You can also profit from inflation by investing in long-term stock market investments, such as index funds. Index funds are investment funds that give you ownership of many different stocks, diversifying your portfolio. In addition, index funds are low-risk because you don’t own the entire stock, only a portion of it. So, when the market goes down, you will only lose a small amount of money. On the flip side, you make a profit when the market goes up. During periods of inflation, companies with higher pricing power raise their prices to match inflation, resulting in greater profits. So, by owning a portion of that stock, you will also make a small profit.

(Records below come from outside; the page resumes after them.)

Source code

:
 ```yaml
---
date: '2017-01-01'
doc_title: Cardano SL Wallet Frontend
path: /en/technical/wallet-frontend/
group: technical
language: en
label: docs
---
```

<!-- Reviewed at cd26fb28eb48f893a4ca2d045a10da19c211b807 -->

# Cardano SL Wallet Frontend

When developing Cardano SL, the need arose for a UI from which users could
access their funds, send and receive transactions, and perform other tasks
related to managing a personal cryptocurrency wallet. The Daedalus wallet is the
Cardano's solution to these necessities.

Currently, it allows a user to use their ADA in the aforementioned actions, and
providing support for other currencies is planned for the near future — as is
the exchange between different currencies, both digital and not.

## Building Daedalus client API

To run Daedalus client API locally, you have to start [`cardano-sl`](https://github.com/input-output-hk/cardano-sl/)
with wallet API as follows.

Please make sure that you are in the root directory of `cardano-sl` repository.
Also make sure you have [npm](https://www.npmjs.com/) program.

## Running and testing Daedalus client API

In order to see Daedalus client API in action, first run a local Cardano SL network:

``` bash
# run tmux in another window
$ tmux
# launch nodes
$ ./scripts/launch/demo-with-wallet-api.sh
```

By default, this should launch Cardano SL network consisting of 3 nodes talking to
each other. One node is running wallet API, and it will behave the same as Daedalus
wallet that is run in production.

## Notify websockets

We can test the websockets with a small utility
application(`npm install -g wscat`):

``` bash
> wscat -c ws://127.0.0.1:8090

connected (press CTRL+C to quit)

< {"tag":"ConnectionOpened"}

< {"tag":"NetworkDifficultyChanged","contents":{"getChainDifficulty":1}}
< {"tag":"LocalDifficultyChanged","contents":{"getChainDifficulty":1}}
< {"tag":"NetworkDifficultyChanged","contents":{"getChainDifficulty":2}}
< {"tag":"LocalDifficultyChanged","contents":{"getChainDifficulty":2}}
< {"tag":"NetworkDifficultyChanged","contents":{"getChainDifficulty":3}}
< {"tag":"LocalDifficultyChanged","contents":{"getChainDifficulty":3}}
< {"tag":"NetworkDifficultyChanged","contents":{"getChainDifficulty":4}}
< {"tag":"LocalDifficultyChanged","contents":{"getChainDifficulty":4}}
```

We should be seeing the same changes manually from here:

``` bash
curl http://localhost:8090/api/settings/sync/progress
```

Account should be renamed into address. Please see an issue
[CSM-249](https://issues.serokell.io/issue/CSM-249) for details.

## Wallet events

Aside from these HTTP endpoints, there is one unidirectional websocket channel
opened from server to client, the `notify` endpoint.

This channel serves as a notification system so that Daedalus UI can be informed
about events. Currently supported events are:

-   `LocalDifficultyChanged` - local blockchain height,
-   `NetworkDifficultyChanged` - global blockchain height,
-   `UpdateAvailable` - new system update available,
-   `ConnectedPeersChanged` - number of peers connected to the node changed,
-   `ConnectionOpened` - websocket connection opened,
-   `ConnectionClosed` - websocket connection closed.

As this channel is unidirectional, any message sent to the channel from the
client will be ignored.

Inflation Liabilities You Need to Get Rid Of
According to big-time investors like Warren Buffet and Ray Dalio, cash is a liability during inflation because the value of the dollar goes down. In addition, your rate of return for cash is essentially $0 because you aren’t making any money from holding it. So, if you have extra cash lying around, invest it in long-term investments like index funds.
Another inflation liability is your savings account. If you leave your money in savings, the value of the dollar decreases with inflation, so your money won’t be worth as much later on. I advise keeping six months’ worth of savings in your account and investing the rest to allow it to grow with compounding interest.
Fixed Interest Rate Bonds (Government Bonds)
The next inflation liability is fixed interest rate bonds (government bonds). Fixed interest rate bonds are technically considered “safe” investments. However, these bonds are negatively affected by inflation. A 10-year government bond has a yield of 1.8%. For example, suppose the average inflation rate is 4% for the next ten years. In that case, you’d receive a negative rate of return of around -2.2%. So, people that own these types of bonds usually lose money during inflation, unlike borrowers with long-term fixed-rate assets.
Inflation can be difficult and scary for those who don’t know how to use it to their advantage. So, I recommend you take this advice and study other wealthy people, following their strategies to learn how to make the most out of a negative situation. Knowledge is power, especially during periods of economic downturn. So, when everyone else is panicking, you can use your financial knowledge to make your money work for you.